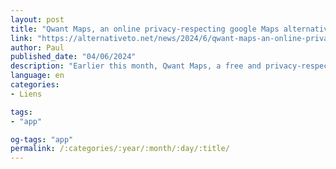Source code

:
 ```yaml
---
layout: post
title: "Qwant Maps, an online privacy-respecting google Maps alternative, has been discontinued"
link: "https://alternativeto.net/news/2024/6/qwant-maps-an-online-privacy-respecting-google-maps-alternative-has-been-discontinued/"
author: Paul
published_date: "04/06/2024"
description: "Earlier this month, Qwant Maps, a free and privacy-respecting online map service built on OpenStreetMap by the creators of the Qwant search engine, was completely shut down. In a post on X, Qwant announced that following its acquisition by Synfonium, the Qwant Maps service was deactivated. Instead, a “maps module” has been integrated into the search function, though I was unable to access it when looking for places or addresses… Qwant stated that they are prioritizing enhancing the search experience with new features, while acknowledging that this decision may not be well-received by all users."
language: en
categories:
- Liens

tags:
- "app"

og-tags: "app"
permalink: /:categories/:year/:month/:day/:title/
---
```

TO DO
To answer, copy each line from the material above that has the word "privacy".

EXERCISE RESULT
title: "Qwant Maps, an online privacy-respecting google Maps alternative, has been discontinued"
link: "https://alternativeto.net/news/2024/6/qwant-maps-an-online-privacy-respecting-google-maps-alternative-has-been-discontinued/"
description: "Earlier this month, Qwant Maps, a free and privacy-respecting online map service built on OpenStreetMap by the creators of the Qwant search engine, was completely shut down. In a post on X, Qwant announced that following its acquisition by Synfonium, the Qwant Maps service was deactivated. Instead, a “maps module” has been integrated into the search function, though I was unable to access it when looking for places or addresses… Qwant stated that they are prioritizing enhancing the search experience with new features, while acknowledging that this decision may not be well-received by all users."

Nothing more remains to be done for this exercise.